In breaks between workshop sessions, I tried to address the problem of the length of time queries are taking by using temporary tables constructed directly in the query instead of joining to views. The approach I took (joining to a temporary table created in the join clause) had no effect -- the query took exactly the same time. But there may be a way to create a temporary table once earlier in the query, and then join to it later. Still working on this.

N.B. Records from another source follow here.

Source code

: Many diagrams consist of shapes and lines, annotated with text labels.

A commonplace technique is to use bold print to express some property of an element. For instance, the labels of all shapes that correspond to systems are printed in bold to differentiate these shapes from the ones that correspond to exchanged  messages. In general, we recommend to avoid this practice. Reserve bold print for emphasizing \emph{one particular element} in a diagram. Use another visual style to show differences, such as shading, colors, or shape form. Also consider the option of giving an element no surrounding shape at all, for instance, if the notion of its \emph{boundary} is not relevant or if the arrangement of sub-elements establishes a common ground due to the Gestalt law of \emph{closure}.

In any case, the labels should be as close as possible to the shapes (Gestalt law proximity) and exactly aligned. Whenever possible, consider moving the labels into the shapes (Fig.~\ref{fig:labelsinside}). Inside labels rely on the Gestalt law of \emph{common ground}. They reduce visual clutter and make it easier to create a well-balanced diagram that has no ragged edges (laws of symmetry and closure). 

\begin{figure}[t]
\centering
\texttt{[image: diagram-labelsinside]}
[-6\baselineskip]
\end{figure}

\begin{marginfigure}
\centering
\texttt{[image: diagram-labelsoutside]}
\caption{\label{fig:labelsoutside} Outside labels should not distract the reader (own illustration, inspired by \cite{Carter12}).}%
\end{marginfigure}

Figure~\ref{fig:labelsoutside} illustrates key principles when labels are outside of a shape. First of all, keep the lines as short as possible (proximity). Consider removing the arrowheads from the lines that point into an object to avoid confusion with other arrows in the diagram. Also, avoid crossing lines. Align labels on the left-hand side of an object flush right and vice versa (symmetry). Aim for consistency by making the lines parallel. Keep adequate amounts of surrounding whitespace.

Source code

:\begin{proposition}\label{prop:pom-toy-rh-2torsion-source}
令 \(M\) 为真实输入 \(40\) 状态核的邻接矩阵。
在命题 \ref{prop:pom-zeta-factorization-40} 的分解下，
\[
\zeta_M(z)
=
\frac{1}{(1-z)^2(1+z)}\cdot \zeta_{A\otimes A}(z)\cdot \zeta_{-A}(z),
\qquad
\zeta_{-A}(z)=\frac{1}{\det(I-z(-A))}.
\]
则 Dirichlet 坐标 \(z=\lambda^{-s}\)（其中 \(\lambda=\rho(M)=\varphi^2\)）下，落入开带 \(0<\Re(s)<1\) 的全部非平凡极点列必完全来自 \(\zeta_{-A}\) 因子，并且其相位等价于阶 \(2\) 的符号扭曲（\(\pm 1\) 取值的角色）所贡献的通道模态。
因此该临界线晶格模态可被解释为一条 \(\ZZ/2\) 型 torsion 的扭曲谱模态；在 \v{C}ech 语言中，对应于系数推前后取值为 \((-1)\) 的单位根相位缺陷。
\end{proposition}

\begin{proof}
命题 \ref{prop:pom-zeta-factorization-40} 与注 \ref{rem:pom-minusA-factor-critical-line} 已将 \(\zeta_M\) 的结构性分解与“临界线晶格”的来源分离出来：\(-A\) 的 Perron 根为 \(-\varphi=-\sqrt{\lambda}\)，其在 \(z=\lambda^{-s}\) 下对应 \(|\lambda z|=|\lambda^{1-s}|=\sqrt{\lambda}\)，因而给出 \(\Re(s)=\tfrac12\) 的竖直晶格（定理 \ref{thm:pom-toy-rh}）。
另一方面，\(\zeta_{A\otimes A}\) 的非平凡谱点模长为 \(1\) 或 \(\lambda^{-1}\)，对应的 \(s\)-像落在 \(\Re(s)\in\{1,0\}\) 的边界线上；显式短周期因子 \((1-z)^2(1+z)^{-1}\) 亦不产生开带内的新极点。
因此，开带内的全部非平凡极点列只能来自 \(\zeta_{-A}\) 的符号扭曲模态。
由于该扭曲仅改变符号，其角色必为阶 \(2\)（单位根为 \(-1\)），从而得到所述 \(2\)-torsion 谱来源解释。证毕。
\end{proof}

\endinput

Reworked VW_owners_full so that it includes more records and data (a regular join changed to a left join):
DROP VIEW IF EXISTS owners_full; CREATE VIEW VW_owners_full AS ( SELECT owners.*, owners_to_ethnicities.ote_ethnicity_id_fk, ethnicities.eth_name, owners_to_titles.ott_title_id_fk AS title_id, titles.ttl_title_id, titles.ttl_title_code, titles.ttl_date FROM owners_to_titles LEFT JOIN owners ON owners.own_owner_id = owners_to_titles.ott_owner_id_fk LEFT JOIN titles ON owners_to_titles.ott_title_id_fk = titles.ttl_title_id LEFT JOIN owners_to_ethnicities ON owners.own_owner_id = owners_to_ethnicities.ote_owner_id_fk LEFT JOIN ethnicities ON owners_to_ethnicities.ote_ethnicity_id_fk = ethnicities.eth_ethnicity_id order by owners.own_surname )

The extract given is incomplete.